Una crescita impressionante per aziende che di certo non vendono beni di prima necessità, ma per questi brand non esiste la crisi? “No, non esiste mai la crisi, perché il la loro politica commerciale non è basata sul prezzo ma sulla loro reputazione” – afferma Gio Talente – Spin Doctor ed esperto di reputazione aziendale – “per questi brand, come tanti altri che utilizzano la stessa tipologia di approccio commerciale, non paghi per il prodotto che compri ma per il valore reputazionale che assume la persona avendo quel tipo di prodotto”.

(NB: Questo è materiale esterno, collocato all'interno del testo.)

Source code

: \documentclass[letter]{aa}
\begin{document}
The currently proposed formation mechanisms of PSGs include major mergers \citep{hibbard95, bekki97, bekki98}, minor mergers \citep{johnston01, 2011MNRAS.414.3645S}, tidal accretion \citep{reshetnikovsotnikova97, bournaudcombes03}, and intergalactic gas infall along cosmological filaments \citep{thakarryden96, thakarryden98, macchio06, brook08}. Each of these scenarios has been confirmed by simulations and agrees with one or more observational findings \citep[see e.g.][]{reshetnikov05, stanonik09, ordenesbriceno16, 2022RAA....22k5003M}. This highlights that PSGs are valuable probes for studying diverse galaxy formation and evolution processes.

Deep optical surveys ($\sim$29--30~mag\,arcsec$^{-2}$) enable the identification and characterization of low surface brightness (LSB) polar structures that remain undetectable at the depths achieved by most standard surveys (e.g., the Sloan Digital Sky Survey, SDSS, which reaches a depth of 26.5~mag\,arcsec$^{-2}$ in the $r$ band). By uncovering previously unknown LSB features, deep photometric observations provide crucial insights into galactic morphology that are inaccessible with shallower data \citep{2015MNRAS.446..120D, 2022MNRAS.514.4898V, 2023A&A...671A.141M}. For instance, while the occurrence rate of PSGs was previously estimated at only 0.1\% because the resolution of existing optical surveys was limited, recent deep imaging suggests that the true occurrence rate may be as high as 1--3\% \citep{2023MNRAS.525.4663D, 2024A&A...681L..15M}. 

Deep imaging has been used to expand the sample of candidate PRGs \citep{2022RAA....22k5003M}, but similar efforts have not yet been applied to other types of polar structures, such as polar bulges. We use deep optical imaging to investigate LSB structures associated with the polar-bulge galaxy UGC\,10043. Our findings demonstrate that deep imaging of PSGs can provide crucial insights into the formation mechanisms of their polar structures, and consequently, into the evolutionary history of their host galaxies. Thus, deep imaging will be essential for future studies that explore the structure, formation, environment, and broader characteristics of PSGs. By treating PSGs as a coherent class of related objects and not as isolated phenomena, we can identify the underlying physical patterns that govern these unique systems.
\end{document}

Ma quanto vale la reputazione di un’azienda? Quantificarlo non è affatto semplice ma un recente sondaggio promosso da Weber Shandwick, in partnership con KRC Research, ha rivolto questa domanda a ben 2.227 dirigenti di società di grandi dimensioni per fatturato, operanti in 22 differenti mercati. Dalla somma di diversi fattori, emerge che la reputazione su un brand o su un imprenditore porta il consumatore finale a comprare il 63% del volte in più rispetto a un brand o imprenditore con una reputazione, scarsa o irrilevante: “Questo vuol dire -spiega Giò Talente, - che se la politica commerciale di un’azienda fosse centrata sulla reputazione anziché sul prezzo, a giovarne sarà sia il consumatore che l’azienda produttrice, permettendo a quest’ultima di essere ricordata per il valore che dà ai propri consumatori”.

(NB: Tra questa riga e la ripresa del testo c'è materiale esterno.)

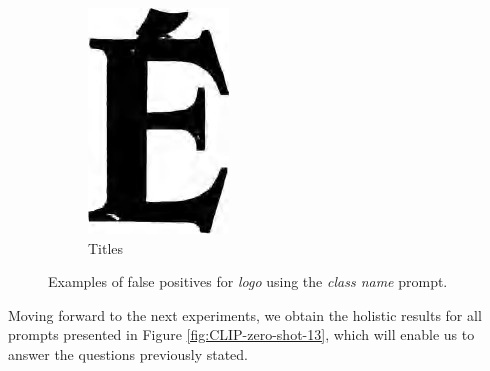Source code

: \begin{figure}[ht]
\begin{minipage}[5cm]{0.3\textwidth}
        \begin{subfigure}{1.7cm}
            \includegraphics[width=\linewidth]{Images/logo FPs/titles/LCE-1942-05-20-a-i0019.jpg}
             \caption{Titles}
        \end{subfigure}
    \end{minipage}

    \caption{Examples of false positives for \textit{logo} using the \textit{class name} prompt.}
    \label{fig:logo_FPs}
\end{figure}


Moving forward to the next experiments, we obtain the holistic results for all prompts presented in Figure \ref{fig:CLIP-zero-shot-13}, which will enable us to answer the questions previously stated.
 
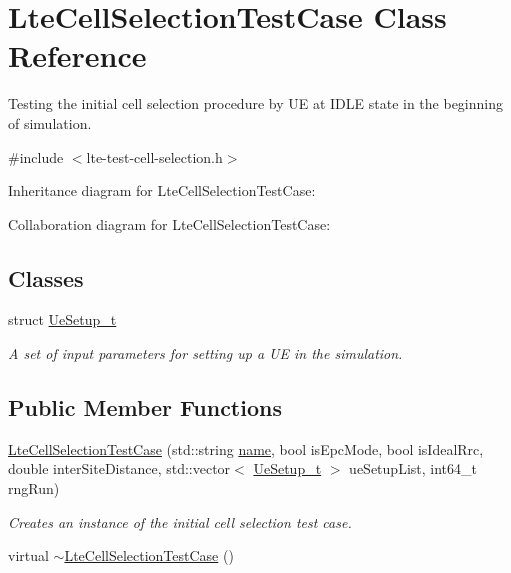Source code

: \hypertarget{classLteCellSelectionTestCase}{}\section{Lte\+Cell\+Selection\+Test\+Case Class Reference}
\label{classLteCellSelectionTestCase}


Testing the initial cell selection procedure by UE at I\+D\+LE state in the beginning of simulation.  




{\ttfamily \#include $<$lte-\/test-\/cell-\/selection.\+h$>$}



Inheritance diagram for Lte\+Cell\+Selection\+Test\+Case\+:


Collaboration diagram for Lte\+Cell\+Selection\+Test\+Case\+:
\subsection*{Classes}
\begin{DoxyCompactItemize}
\item 
struct \hyperlink{structLteCellSelectionTestCase_1_1UeSetup__t}{Ue\+Setup\+\_\+t}
\begin{DoxyCompactList}\small\item\em A set of input parameters for setting up a UE in the simulation. \end{DoxyCompactList}\end{DoxyCompactItemize}
\subsection*{Public Member Functions}
\begin{DoxyCompactItemize}
\item 
\hyperlink{classLteCellSelectionTestCase_a28c8547fb613f89c8d99fc6df6526adb}{Lte\+Cell\+Selection\+Test\+Case} (std\+::string \hyperlink{generate__test__data__lte__spectrum__model_8m_ab74e6bf80237ddc4109968cedc58c151}{name}, bool is\+Epc\+Mode, bool is\+Ideal\+Rrc, double inter\+Site\+Distance, std\+::vector$<$ \hyperlink{structLteCellSelectionTestCase_1_1UeSetup__t}{Ue\+Setup\+\_\+t} $>$ ue\+Setup\+List, int64\+\_\+t rng\+Run)
\begin{DoxyCompactList}\small\item\em Creates an instance of the initial cell selection test case. \end{DoxyCompactList}\item 
virtual \hyperlink{classLteCellSelectionTestCase_a5592dc706a6496ae833336301c8e3705}{$\sim$\+Lte\+Cell\+Selection\+Test\+Case} ()
\end{DoxyCompactItemize}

La reputazione quindi, è il “documento d’identità” di un brand o di un’impresa e senza “documento d’identità” non puoi accedere da nessuna parte, senza reputazione non puoi accedere al mercato della “non crisi”. “E’ esattamente così - prosegue Talente - le persone hanno soldi per spendere e desiderano acquistare, ma prima farlo si informano, cercano di capire e vogliono sicurezze. La reputazione aziendale risponde immediatamente a tutto ciò e risolve ogni dubbio perché, è il giudizio più naturale e incondizionato del mercato, senza reputazione le persone attivano i due schemi comportamentali che uccidono le aziende: procrastinazione e accumulo di denaro”

Che le persone hanno soldi da spendere sembra sarcastico ma, effettivamente, dalle ultime rilevazioni della Banca d’Italia, sui conti correnti degli italiani sono depositati 110 mila miliardi di euro, ovvero più di sei volte il Prodotto interno lordo (Pil). Questo conferma la netta differenza tra imprese con una forte riconoscibilità in termini di reputazione che entrano di diritto nel mercato della “non crisi” rispetto alle altre, che vengono travolte dalla crisi. La soluzione in pratica è che più si punta a far crescere la reputazione, minore è il tempo che il cliente impiega a comprare senza badare al prezzo: “La percezione di notorietà data dalla forte reputazione che si dà ai propri clienti – ribadisce lo Spin Doctor - è la migliore strategia che si possa usare per avere, nel tempo, una costanza di vendite o di consensi. È lo stesso concetto che vale per grandi marchi come Gucci, Prada, Louis Vuitton. Rolex, Apple. Non hanno bisogno di pubblicizzare un prodotto specifico, quando fanno promozione lo fanno per il brand, affinché si affermi ancora di più. Sono brand noti in tutto il mondo perché, da anni, fanno sempre lo stesso tipo di comunicazione, affermando gli stessi valori”.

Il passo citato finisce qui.